• **Task**
Filter the material below so that only lines containing "important" remain.
::::
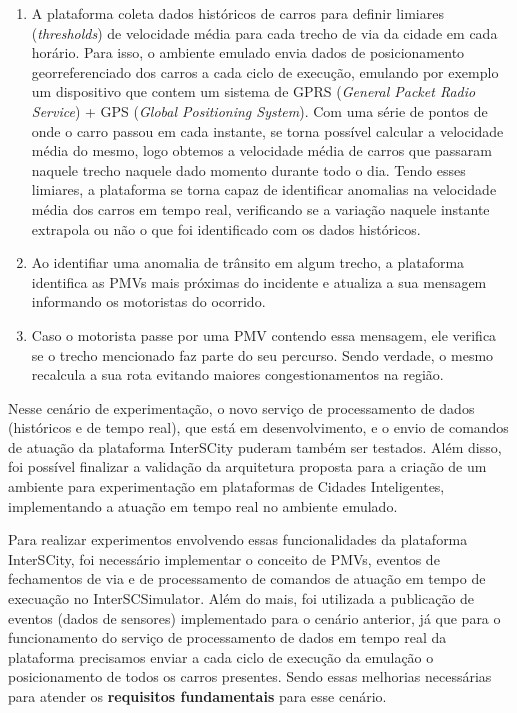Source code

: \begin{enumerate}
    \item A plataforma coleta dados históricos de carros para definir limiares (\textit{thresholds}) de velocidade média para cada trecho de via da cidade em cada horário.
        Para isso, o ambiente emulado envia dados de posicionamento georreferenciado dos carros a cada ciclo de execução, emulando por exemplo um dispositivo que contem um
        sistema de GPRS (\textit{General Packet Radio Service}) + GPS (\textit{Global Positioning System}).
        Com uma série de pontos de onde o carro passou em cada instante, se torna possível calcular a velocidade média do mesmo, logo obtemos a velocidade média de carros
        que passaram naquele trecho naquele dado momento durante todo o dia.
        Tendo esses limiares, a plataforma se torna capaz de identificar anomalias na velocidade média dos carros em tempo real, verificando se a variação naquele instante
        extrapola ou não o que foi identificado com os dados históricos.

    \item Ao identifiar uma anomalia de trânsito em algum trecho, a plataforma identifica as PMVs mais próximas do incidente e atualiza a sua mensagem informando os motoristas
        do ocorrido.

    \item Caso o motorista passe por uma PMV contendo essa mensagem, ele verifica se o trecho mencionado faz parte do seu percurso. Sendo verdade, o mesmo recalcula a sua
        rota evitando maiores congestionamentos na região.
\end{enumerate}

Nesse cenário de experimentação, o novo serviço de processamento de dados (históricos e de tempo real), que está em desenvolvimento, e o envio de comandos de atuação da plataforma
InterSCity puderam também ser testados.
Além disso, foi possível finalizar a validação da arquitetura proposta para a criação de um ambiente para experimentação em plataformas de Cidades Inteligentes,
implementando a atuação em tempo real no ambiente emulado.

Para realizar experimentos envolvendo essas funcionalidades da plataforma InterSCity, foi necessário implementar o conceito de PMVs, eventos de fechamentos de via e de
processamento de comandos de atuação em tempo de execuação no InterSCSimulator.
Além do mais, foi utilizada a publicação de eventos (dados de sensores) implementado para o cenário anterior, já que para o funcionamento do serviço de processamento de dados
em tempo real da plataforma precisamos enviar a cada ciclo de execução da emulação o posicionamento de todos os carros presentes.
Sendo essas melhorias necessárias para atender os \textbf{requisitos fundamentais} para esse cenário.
::::
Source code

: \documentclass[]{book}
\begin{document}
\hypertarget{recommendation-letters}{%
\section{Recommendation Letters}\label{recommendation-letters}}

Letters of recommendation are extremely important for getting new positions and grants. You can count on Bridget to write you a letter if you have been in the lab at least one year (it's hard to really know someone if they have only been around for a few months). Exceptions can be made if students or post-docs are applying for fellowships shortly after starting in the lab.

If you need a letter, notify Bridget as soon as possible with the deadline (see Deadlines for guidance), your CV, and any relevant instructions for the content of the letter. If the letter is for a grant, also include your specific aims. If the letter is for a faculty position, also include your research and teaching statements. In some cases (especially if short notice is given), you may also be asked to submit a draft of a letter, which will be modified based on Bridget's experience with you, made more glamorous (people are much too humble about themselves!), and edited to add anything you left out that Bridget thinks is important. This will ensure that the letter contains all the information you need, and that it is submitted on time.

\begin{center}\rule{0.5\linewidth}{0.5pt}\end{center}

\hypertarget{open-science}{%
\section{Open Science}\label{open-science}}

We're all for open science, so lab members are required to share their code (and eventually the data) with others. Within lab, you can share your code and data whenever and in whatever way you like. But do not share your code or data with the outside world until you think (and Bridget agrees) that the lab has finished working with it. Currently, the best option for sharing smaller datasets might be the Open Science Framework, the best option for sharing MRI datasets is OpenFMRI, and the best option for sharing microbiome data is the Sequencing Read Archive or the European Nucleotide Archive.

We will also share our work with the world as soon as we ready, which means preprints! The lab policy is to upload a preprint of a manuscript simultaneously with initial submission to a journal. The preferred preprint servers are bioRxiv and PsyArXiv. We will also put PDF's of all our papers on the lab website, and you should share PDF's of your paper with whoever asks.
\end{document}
::::
• **Solution below**
Letters of recommendation are extremely important for getting new positions and grants. You can count on Bridget to write you a letter if you have been in the lab at least one year (it's hard to really know someone if they have only been around for a few months). Exceptions can be made if students or post-docs are applying for fellowships shortly after starting in the lab.
If you need a letter, notify Bridget as soon as possible with the deadline (see Deadlines for guidance), your CV, and any relevant instructions for the content of the letter. If the letter is for a grant, also include your specific aims. If the letter is for a faculty position, also include your research and teaching statements. In some cases (especially if short notice is given), you may also be asked to submit a draft of a letter, which will be modified based on Bridget's experience with you, made more glamorous (people are much too humble about themselves!), and edited to add anything you left out that Bridget thinks is important. This will ensure that the letter contains all the information you need, and that it is submitted on time.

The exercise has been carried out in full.